И пока я, посрамленный, высматривал, куда бы мне шмыгнуть, за спиной слышался голос Николы:

— Он мне тут рассказывает вроде как невидальщину из бела света, а на нашей родной земле вот они — чудеса-то, на каждом шагу… Ну, заикнись ты мне еще хоть раз о слоне и каком-то там океане!..

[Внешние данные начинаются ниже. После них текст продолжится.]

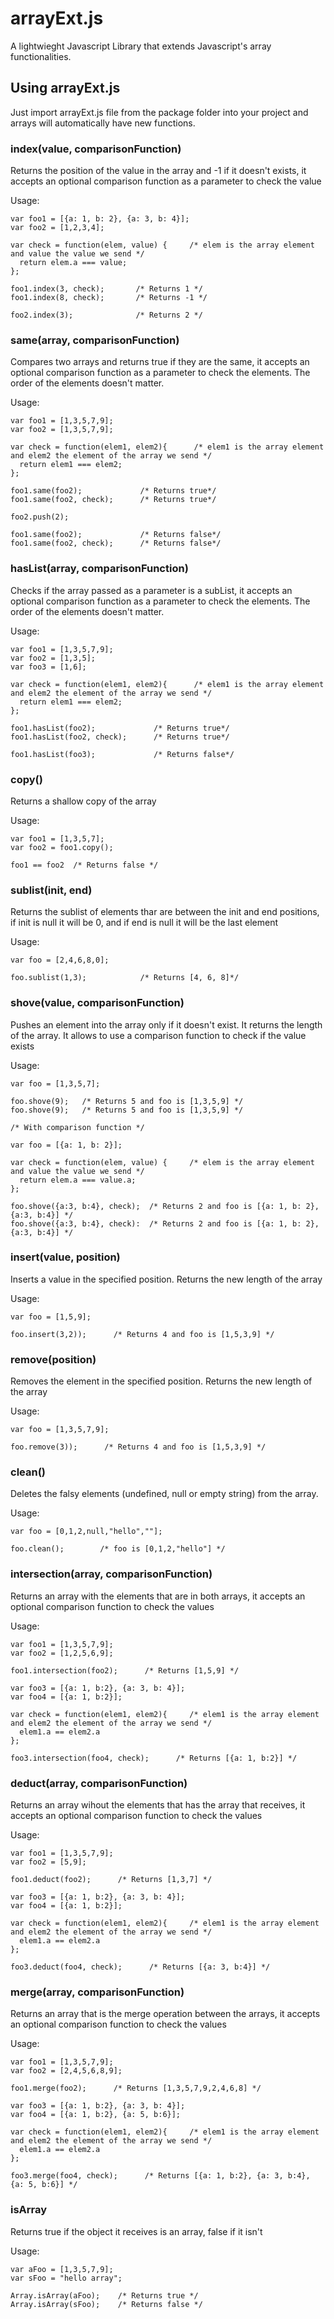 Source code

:arrayExt.js
===========

A lightwieght Javascript Library that extends Javascript's array functionalities.

## Using arrayExt.js

Just import arrayExt.js file from the package folder into your project and arrays will automatically have new functions.

### index(value, comparisonFunction)
Returns the position of the value in the array and -1 if it doesn't exists, it accepts an optional comparison function as a parameter to check the value

Usage:

    var foo1 = [{a: 1, b: 2}, {a: 3, b: 4}];
    var foo2 = [1,2,3,4];
    
    var check = function(elem, value) {     /* elem is the array element and value the value we send */
      return elem.a === value;
    };
    
    foo1.index(3, check);       /* Returns 1 */
    foo1.index(8, check);       /* Returns -1 */
    
    foo2.index(3);              /* Returns 2 */
    
### same(array, comparisonFunction)
Compares two arrays and returns true if they are the same, it accepts an optional comparison function as a parameter to check the elements.
The order of the elements doesn't matter.

Usage:

    var foo1 = [1,3,5,7,9];
    var foo2 = [1,3,5,7,9];
    
    var check = function(elem1, elem2){      /* elem1 is the array element and elem2 the element of the array we send */
      return elem1 === elem2;
    };
    
    foo1.same(foo2);             /* Returns true*/
    foo1.same(foo2, check);      /* Returns true*/
    
    foo2.push(2);
    
    foo1.same(foo2);             /* Returns false*/
    foo1.same(foo2, check);      /* Returns false*/
    

### hasList(array, comparisonFunction)
Checks if the array passed as a parameter is a subList, it accepts an optional comparison function as a parameter to check the elements.
The order of the elements doesn't matter.

Usage:

    var foo1 = [1,3,5,7,9];
    var foo2 = [1,3,5];
    var foo3 = [1,6];
    
    var check = function(elem1, elem2){      /* elem1 is the array element and elem2 the element of the array we send */
      return elem1 === elem2;
    };
    
    foo1.hasList(foo2);             /* Returns true*/
    foo1.hasList(foo2, check);      /* Returns true*/
    
    foo1.hasList(foo3);             /* Returns false*/

### copy()
Returns a shallow copy of the array

Usage:

    var foo1 = [1,3,5,7];
    var foo2 = foo1.copy();
    
    foo1 == foo2  /* Returns false */
    
### sublist(init, end)
Returns the sublist of elements thar are between the init and end positions, if init is null it will be 0, and if end is null it will be the last element

Usage:

    var foo = [2,4,6,8,0];
    
    foo.sublist(1,3);            /* Returns [4, 6, 8]*/

### shove(value, comparisonFunction)
Pushes an element into the array only if it doesn't exist. It returns the length of the array. It allows to use a comparison function to check if the value exists

Usage:

    var foo = [1,3,5,7];
    
    foo.shove(9);   /* Returns 5 and foo is [1,3,5,9] */
    foo.shove(9);   /* Returns 5 and foo is [1,3,5,9] */
    
    /* With comparison function */
    
    var foo = [{a: 1, b: 2}];
    
    var check = function(elem, value) {     /* elem is the array element and value the value we send */
      return elem.a === value.a;
    };
    
    foo.shove({a:3, b:4}, check);  /* Returns 2 and foo is [{a: 1, b: 2}, {a:3, b:4}] */
    foo.shove({a:3, b:4}, check):  /* Returns 2 and foo is [{a: 1, b: 2}, {a:3, b:4}] */

### insert(value, position)
Inserts a value in the specified position. Returns the new length of the array

Usage:

    var foo = [1,5,9];
    
    foo.insert(3,2));      /* Returns 4 and foo is [1,5,3,9] */
    
    
### remove(position)
Removes the element in the specified position. Returns the new length of the array

Usage:

    var foo = [1,3,5,7,9];
    
    foo.remove(3));      /* Returns 4 and foo is [1,5,3,9] */

### clean()
Deletes the falsy elements (undefined, null or empty string) from the array.

Usage:

    var foo = [0,1,2,null,"hello",""];
    
    foo.clean();        /* foo is [0,1,2,"hello"] */

### intersection(array, comparisonFunction)
Returns an array with the elements that are in both arrays, it accepts an optional comparison function to check the values

Usage:

    var foo1 = [1,3,5,7,9];
    var foo2 = [1,2,5,6,9];
    
    foo1.intersection(foo2);      /* Returns [1,5,9] */
    
    var foo3 = [{a: 1, b:2}, {a: 3, b: 4}];
    var foo4 = [{a: 1, b:2}];
    
    var check = function(elem1, elem2){     /* elem1 is the array element and elem2 the element of the array we send */
      elem1.a == elem2.a
    };
    
    foo3.intersection(foo4, check);      /* Returns [{a: 1, b:2}] */

### deduct(array, comparisonFunction)
Returns an array wihout the elements that has the array that receives, it accepts an optional comparison function to check the values

Usage:

    var foo1 = [1,3,5,7,9];
    var foo2 = [5,9];
    
    foo1.deduct(foo2);      /* Returns [1,3,7] */
    
    var foo3 = [{a: 1, b:2}, {a: 3, b: 4}];
    var foo4 = [{a: 1, b:2}];
    
    var check = function(elem1, elem2){     /* elem1 is the array element and elem2 the element of the array we send */
      elem1.a == elem2.a
    };
    
    foo3.deduct(foo4, check);      /* Returns [{a: 3, b:4}] */

### merge(array, comparisonFunction)
Returns an array that is the merge operation between the arrays, it accepts an optional comparison function to check the values

Usage:

    var foo1 = [1,3,5,7,9];
    var foo2 = [2,4,5,6,8,9];
    
    foo1.merge(foo2);      /* Returns [1,3,5,7,9,2,4,6,8] */
    
    var foo3 = [{a: 1, b:2}, {a: 3, b: 4}];
    var foo4 = [{a: 1, b:2}, {a: 5, b:6}];
    
    var check = function(elem1, elem2){     /* elem1 is the array element and elem2 the element of the array we send */
      elem1.a == elem2.a
    };
    
    foo3.merge(foo4, check);      /* Returns [{a: 1, b:2}, {a: 3, b:4}, {a: 5, b:6}] */

### isArray
Returns true if the object it receives is an array, false if it isn't

Usage:

    var aFoo = [1,3,5,7,9];
    var sFoo = "hello array";
    
    Array.isArray(aFoo);    /* Returns true */
    Array.isArray(sFoo);    /* Returns false */
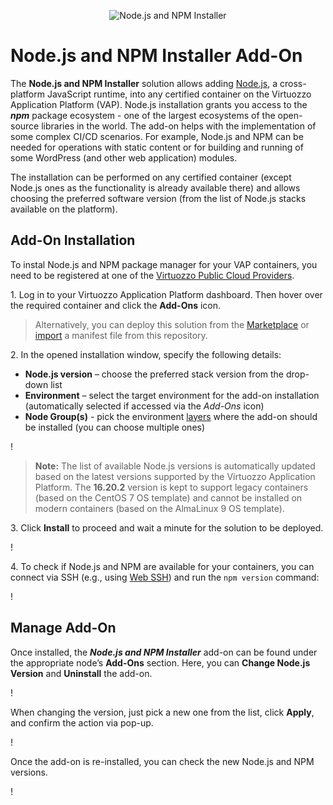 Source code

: <p align="center"> 
<img src="images/node.png" alt="Node.js and NPM Installer">
</p>

# Node.js and NPM Installer Add-On

The **Node.js and NPM Installer** solution allows adding [Node.js](https://nodejs.org/en/), a cross-platform JavaScript runtime, into any certified container on the Virtuozzo Application Platform (VAP). Node.js installation grants you access to the ***npm*** package ecosystem - one of the largest ecosystems of the open-source libraries in the world. The add-on helps with the implementation of some complex CI/CD scenarios. For example, Node.js and NPM can be needed for operations with static content or for building and running of some WordPress (and other web application) modules.

The installation can be performed on any certified container (except Node.js ones as the functionality is already available there) and allows choosing the preferred software version (from the list of Node.js stacks available on the platform).


## Add-On Installation

To instal Node.js and NPM package manager for your VAP containers, you need to be registered at one of the [Virtuozzo Public Cloud Providers](https://www.virtuozzo.com/application-platform-partners/).

1\. Log in to your Virtuozzo Application Platform dashboard. Then hover over the required container and click the **Add-Ons** icon.

> Alternatively, you can deploy this solution from the [Marketplace](https://www.virtuozzo.com/application-platform-docs/marketplace/) or [import](https://www.virtuozzo.com/application-platform-docs/environment-import/) a manifest file from this repository.

2\. In the opened installation window, specify the following details:

- **Node.js version** – choose the preferred stack version from the drop-down list
- **Environment** – select the target environment for the add-on installation (automatically selected if accessed via the *Add-Ons* icon)
- **Node Group(s)** - pick the environment [layers](https://www.virtuozzo.com/application-platform-docs/concept-and-terminology/#layer) where the add-on should be installed (you can choose multiple ones)

!

> **Note:** The list of available Node.js versions is automatically updated based on the latest versions supported by the Virtuozzo Application Platform. The **16.20.2** version is kept to support legacy containers (based on the CentOS 7 OS template) and cannot be installed on modern containers (based on the AlmaLinux 9 OS template).

3\. Click **Install** to proceed and wait a minute for the solution to be deployed.

!

4\. To check if Node.js and NPM are available for your containers, you can connect via SSH (e.g., using [Web SSH](https://www.virtuozzo.com/application-platform-docs/web-ssh-client/)) and run the `npm version` command:

!


## Manage Add-On

Once installed, the ***Node.js and NPM Installer*** add-on can be found under the appropriate node’s **Add-Ons** section. Here, you can **Change Node.js Version** and **Uninstall** the add-on.

!

When changing the version, just pick a new one from the list, click **Apply**, and confirm the action via pop-up.

!

Once the add-on is re-installed, you can check the new Node.js and NPM versions.

!
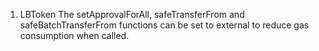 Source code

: 1. LBToken
The setApprovalForAll, safeTransferFrom and safeBatchTransferFrom functions can be set to external to reduce gas consumption when called.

Улепетывая от Нико, я снова наткнулся на старушку. Она собиралась в обратный путь, домой, и все беспокойно охала:

— Да как же я теперь по мосту-то пройду! Помру ведь от страха!

Релейная станция

Если где-нибудь устанавливали релейную станцию — партизанскую «почту», — всем становилось ясно: освобожденная территория крепнет. Тыловые штабы — это вроде бы гарантия для крестьянина: можно, мол, приниматься за свои обычные дела, но только когда начинает работать «реалка», мужички берутся за плуги и мотыги. Есть, значит, у наших связь с другими районами и боевыми бригадами, а враг отполз назад и отсиживается в городах да бункерах.

На пригорке над ручьем Калином спряталась в сливовой рощице одна из таких станций — самая ближняя к Грмечу. Разместили ее в хозяйственной постройке на большом крестьянском дворе, в нескольких шагах от огромного старого деревенского дома. Откуда бы, по эту сторону горной гряды, ни прибывал связной, прежде всего он попадал сюда. Приносит парень письма, радиограммы, культурно-просветительную литературу для молодежных ячеек, да и у самого полно новостей, словно воробьев на плетне, — Только слушай. Немало поколесил мальчонка по белу свету, навидался и командиров, и штабов — чего только не знает!

Начальник станции, хромой Душан, человек в годах, всю душу отдает своей работе. Умеет он утешить и горьких матерей, которые пришли узнать, нет ли весточки от сынов, сердечно поговорить с молодой женщиной, тоскующей по мужу, а сегодня вот успокаивает загрустившего старика — ушел его внук без спроса в бригаду и молчит, паршивец, ни звука.

— Словно дома у него пень старый остался — не дед. А, товарищ Душан?

— Э, дорогой мой старикан, сам знаешь — молодо-зелено. Наберется и он ума-разума, как потопает подольше по свету. Да вот оно, принесли почту — может, и для тебя что отыщем.

— А ну, Душан, погляди, дай бог тебе здоровья, может, мне и полегчает.